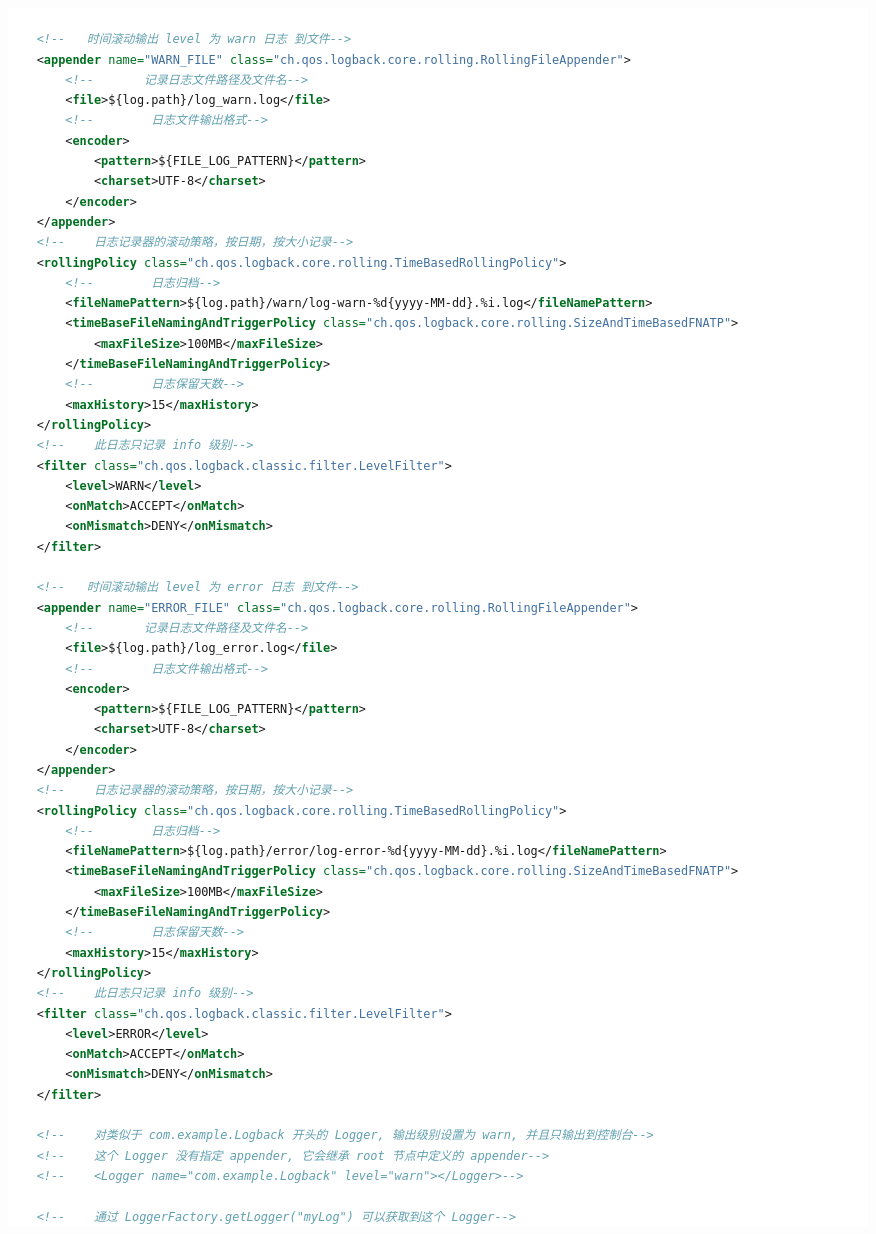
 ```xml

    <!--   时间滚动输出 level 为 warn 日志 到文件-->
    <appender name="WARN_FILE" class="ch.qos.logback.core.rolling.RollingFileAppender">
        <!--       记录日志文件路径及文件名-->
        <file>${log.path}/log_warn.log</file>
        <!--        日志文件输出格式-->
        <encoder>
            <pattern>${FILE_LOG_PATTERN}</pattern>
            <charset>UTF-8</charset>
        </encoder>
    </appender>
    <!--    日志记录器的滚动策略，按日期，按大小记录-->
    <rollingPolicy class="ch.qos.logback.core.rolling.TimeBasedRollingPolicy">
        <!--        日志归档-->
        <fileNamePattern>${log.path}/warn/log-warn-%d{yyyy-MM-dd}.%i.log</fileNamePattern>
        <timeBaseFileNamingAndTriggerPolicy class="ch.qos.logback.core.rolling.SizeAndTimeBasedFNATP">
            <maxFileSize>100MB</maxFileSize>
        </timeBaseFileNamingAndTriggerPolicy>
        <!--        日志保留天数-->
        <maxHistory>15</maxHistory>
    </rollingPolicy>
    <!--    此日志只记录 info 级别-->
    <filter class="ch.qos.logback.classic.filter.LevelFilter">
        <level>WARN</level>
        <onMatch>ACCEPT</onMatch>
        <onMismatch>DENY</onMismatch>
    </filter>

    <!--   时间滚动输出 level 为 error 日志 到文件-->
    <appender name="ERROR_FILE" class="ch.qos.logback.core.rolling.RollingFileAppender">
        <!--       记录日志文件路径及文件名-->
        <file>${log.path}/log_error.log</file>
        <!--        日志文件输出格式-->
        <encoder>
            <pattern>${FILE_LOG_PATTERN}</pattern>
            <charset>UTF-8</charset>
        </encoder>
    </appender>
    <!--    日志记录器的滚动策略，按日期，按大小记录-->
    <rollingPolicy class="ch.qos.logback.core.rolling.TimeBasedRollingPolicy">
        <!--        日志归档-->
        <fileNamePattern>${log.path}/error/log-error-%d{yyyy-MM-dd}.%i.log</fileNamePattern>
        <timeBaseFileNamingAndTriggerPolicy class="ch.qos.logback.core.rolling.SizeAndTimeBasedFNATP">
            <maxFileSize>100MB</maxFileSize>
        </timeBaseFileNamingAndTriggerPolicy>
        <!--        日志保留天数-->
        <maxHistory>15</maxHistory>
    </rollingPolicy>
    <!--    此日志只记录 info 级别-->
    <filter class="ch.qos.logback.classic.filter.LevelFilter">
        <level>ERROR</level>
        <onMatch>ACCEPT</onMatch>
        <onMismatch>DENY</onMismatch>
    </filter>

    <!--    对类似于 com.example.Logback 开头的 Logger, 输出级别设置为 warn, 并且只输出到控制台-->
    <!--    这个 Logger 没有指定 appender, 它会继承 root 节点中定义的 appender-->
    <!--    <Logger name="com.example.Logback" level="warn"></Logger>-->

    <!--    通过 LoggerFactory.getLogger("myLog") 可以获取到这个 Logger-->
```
——
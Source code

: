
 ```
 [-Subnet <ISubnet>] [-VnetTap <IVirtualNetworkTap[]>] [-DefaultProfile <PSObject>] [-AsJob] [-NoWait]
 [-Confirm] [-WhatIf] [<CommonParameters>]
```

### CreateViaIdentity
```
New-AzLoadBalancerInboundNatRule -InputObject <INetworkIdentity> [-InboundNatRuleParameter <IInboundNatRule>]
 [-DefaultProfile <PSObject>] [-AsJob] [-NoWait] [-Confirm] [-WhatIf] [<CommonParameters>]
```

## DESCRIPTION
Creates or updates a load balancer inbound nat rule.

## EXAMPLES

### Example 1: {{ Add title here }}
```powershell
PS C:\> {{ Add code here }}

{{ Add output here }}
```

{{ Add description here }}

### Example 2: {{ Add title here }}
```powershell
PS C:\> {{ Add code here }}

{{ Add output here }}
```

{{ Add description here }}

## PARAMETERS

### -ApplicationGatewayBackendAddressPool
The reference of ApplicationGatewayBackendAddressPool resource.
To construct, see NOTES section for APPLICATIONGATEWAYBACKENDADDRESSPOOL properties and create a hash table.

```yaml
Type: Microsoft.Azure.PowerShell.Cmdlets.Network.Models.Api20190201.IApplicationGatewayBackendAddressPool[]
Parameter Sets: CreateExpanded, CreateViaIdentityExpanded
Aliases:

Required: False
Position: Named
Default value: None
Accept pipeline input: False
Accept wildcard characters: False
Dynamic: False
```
——
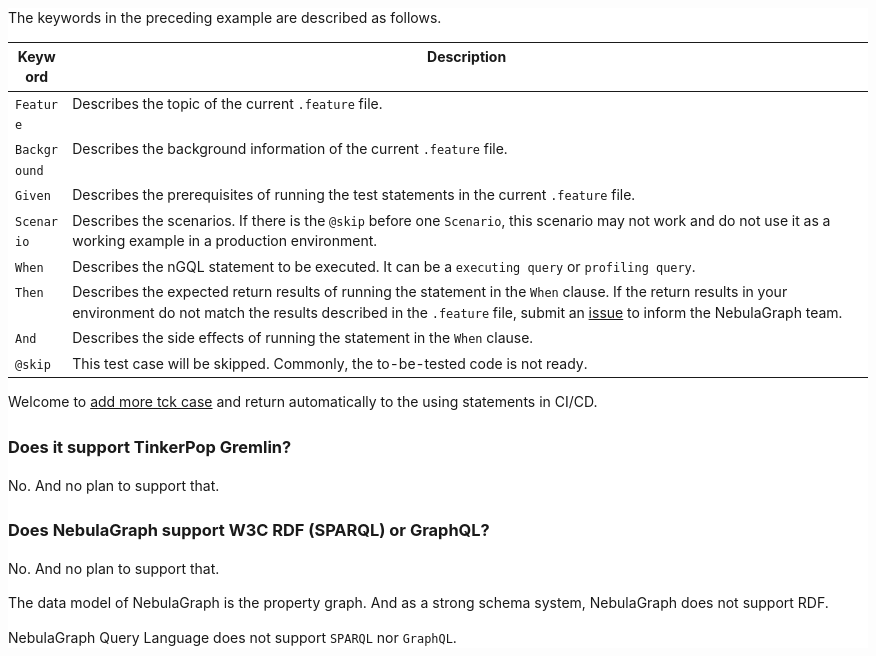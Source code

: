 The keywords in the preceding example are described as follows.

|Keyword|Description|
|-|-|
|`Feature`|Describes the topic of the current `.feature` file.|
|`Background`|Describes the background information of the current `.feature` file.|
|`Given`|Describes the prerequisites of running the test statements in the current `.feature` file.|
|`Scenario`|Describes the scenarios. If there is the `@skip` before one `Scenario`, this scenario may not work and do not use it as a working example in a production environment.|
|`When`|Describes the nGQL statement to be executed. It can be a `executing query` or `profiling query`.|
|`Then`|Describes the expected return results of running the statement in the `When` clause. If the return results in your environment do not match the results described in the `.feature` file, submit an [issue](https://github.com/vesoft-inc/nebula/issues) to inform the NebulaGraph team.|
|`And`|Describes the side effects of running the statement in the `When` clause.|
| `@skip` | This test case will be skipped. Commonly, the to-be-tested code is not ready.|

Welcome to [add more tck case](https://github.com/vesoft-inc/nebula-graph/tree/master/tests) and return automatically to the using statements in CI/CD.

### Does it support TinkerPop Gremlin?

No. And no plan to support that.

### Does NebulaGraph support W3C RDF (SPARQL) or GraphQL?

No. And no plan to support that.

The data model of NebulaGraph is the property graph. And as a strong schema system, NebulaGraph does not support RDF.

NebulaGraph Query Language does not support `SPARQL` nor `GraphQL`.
——
Word for word, restate the lines above from the line containing "### Does it support TinkerPop Gremlin?" through the line containing "NebulaGraph Query Language", with both included and nothing else.

■ **EXERCISE RESPONSE**:
### Does it support TinkerPop Gremlin?

No. And no plan to support that.

### Does NebulaGraph support W3C RDF (SPARQL) or GraphQL?

No. And no plan to support that.

The data model of NebulaGraph is the property graph. And as a strong schema system, NebulaGraph does not support RDF.

NebulaGraph Query Language does not support `SPARQL` nor `GraphQL`.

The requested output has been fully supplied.